İbrahim Güçlü bu dönemde devlet içindeki bazı odakların PKK eliyle cinayetler işlediğini, bölgeyi parçalattığını ve 12 Eylül'e zemin hazırladığını anlatıyor. İlginç bir tespitini de şöyle aktarıyor: "Devlet içindeki güçler el altından piyasaya silah sürerdi. Çatışma ortamında silah ve mermi fiyatlarının artması gerekirdi. Ancak tam tersini yaşadık. Siverek'te çatışmalar şiddetlendikçe silah ve mermi fiyatı düşer ve onları bulmak kolaylaşırdı. Hilvan'da da aynı durum vardı. Çatışmalar yavaşladığında ise tam tersi olur, silah fiyatları artardı. Bir tuhaflık vardı ve biz buna şaşırıyorduk. Biz de kendimizi savunmak için silahlanmıştık. Diğer gruplar da silahlıydı. Ancak şiddeti PKK sürdürüyordu."

APO, MEHMET UZUN VE CELAL TALABANİ ANLAŞTI

Abdullah Öcalan 1979'da yurtdışına çıktı. Önce Lübnan'a ardından da Suriye'ye gitti. Orada Filistin güçleri, Kürdistan Demokrat Partisi (KDP) ve Kürdistan Yurtseverler Birliği (KYB) ile ilişkiye geçti. O dönemde Kuzey Iraklı Kürtlerle diğer Kürt hareketlerinin bağlantısı vardı. PKK henüz güçlü bir örgüt olmamasına rağmen silahla terör estiriyordu. Bu durum ’devletin bir birimiyle irtibatlı' olduğu eleştirilerine yol açıyordu. PKK, Kürtlerin gözünde meşruluğunu kabul ettirmek için Celal Talabani liderliğindeki KYB ile irtibata geçmek istiyordu. KYB'den onay alıp Talabani'nin Lübnan, Suriye ve bölgedeki ağırlığından faydalanmayı ve buralarda yer tutmayı planlıyordu. Bunun üzerine Talabani daha sıkı ilişkiler içinde olduğu Ala Rizgari grubuna PKK'yı sordu. KYB'ye PKK hakkından bilgiler verildi. Talabani de bölgedeki kaosun Kürtlere zarar verdiğini düşünmeye başlamıştı. Bu sebeple Ala Rizgari, PKK ve KYB arasında üçlü görüşmelere başlandı. 1979 yılının sonlarından yapılan görüşmelerde PKK'nın, düşman ilan ettiği diğer örgütlere özellikle KUK'a saldırmaktan vazgeçmesi gerektiği üzerinde duruldu. Bu süreçte Öcalan çatışmaların bitirileceği sözünü veriyordu. Ala Rizgari ve Celal Talabani, bunun sözde kalmaması gerektiğini belirtip çatışmaların sona erdirildiğini beyan eden bir işbirliği protokolü imzalanmasını istedi.

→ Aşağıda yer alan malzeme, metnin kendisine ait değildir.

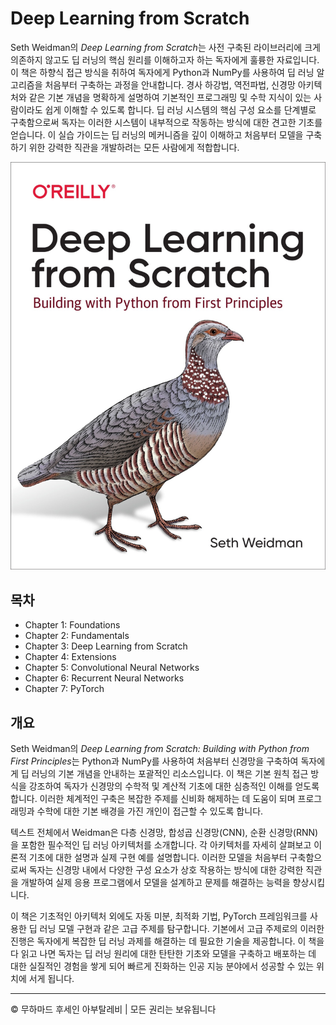 <!-- ©©©©©©©©©©©©©©©©©©©©©©©© All Rights Are Reserved By Muhammad Husain Abootalebi ©©©©©©©©©©©©©©©©©©©©©©©©©©©©©©©©©© -->

# Deep Learning from Scratch

Seth Weidman의 *Deep Learning from Scratch*는 사전 구축된 라이브러리에 크게 의존하지 않고도 딥 러닝의 핵심 원리를 이해하고자 하는 독자에게 훌륭한 자료입니다. 이 책은 하향식 접근 방식을 취하여 독자에게 Python과 NumPy를 사용하여 딥 러닝 알고리즘을 처음부터 구축하는 과정을 안내합니다. 경사 하강법, 역전파법, 신경망 아키텍처와 같은 기본 개념을 명확하게 설명하여 기본적인 프로그래밍 및 수학 지식이 있는 사람이라도 쉽게 이해할 수 있도록 합니다. 딥 러닝 시스템의 핵심 구성 요소를 단계별로 구축함으로써 독자는 이러한 시스템이 내부적으로 작동하는 방식에 대한 견고한 기초를 얻습니다. 이 실습 가이드는 딥 러닝의 메커니즘을 깊이 이해하고 처음부터 모델을 구축하기 위한 강력한 직관을 개발하려는 모든 사람에게 적합합니다.

![Deep Learning from Scratch](../../assets/Books/Book%20Covers/1%20-%201%20-%20Deep%20Learning%20from%20Scratch.png)

## 목차

- Chapter 1: Foundations
- Chapter 2: Fundamentals
- Chapter 3: Deep Learning from Scratch
- Chapter 4: Extensions
- Chapter 5: Convolutional Neural Networks
- Chapter 6: Recurrent Neural Networks
- Chapter 7: PyTorch

## 개요

Seth Weidman의 *Deep Learning from Scratch: Building with Python from First Principles*는 Python과 NumPy를 사용하여 처음부터 신경망을 구축하여 독자에게 딥 러닝의 기본 개념을 안내하는 포괄적인 리소스입니다. 이 책은 기본 원칙 접근 방식을 강조하여 독자가 신경망의 수학적 및 계산적 기초에 대한 심층적인 이해를 얻도록 합니다. 이러한 체계적인 구축은 복잡한 주제를 신비화 해제하는 데 도움이 되며 프로그래밍과 수학에 대한 기본 배경을 가진 개인이 접근할 수 있도록 합니다.

텍스트 전체에서 Weidman은 다층 신경망, 합성곱 신경망(CNN), 순환 신경망(RNN)을 포함한 필수적인 딥 러닝 아키텍처를 소개합니다. 각 아키텍처를 자세히 살펴보고 이론적 기초에 대한 설명과 실제 구현 예를 설명합니다. 이러한 모델을 처음부터 구축함으로써 독자는 신경망 내에서 다양한 구성 요소가 상호 작용하는 방식에 대한 강력한 직관을 개발하여 실제 응용 프로그램에서 모델을 설계하고 문제를 해결하는 능력을 향상시킵니다.

이 책은 기초적인 아키텍처 외에도 자동 미분, 최적화 기법, PyTorch 프레임워크를 사용한 딥 러닝 모델 구현과 같은 고급 주제를 탐구합니다. 기본에서 고급 주제로의 이러한 진행은 독자에게 복잡한 딥 러닝 과제를 해결하는 데 필요한 기술을 제공합니다. 이 책을 다 읽고 나면 독자는 딥 러닝 원리에 대한 탄탄한 기초와 모델을 구축하고 배포하는 데 대한 실질적인 경험을 쌓게 되어 빠르게 진화하는 인공 지능 분야에서 성공할 수 있는 위치에 서게 됩니다.

---

© 무하마드 후세인 아부탈레비 | 모든 권리는 보유됩니다

<!-- ©©©©©©©©©©©©©©©©©©©©©©©© All Rights Are Reserved By Muhammad Husain Abootalebi ©©©©©©©©©©©©©©©©©©©©©©©©©©©©©©©©©© -->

Bu vesile ile 7 Ağustos 1980'de Şam'da PKK, Ala Rizgari ve KYB temsilcileri bir araya geldi. Uzun görüşmelerden sonra üçlü arasında bir protokol imzalandı. PKK adına Abdullah Öcalan Ali Fırat kod adıyla; Ala Rizgari adına yurtdışında yaşayan Kürt yazar Mehmet Uzun, M.Ferent Baran mahlasıyla; KYB adına ise Celal Talabani kendi ismiyle protokolü imzaladı. Protokolün birer kopyası taraflara verildi.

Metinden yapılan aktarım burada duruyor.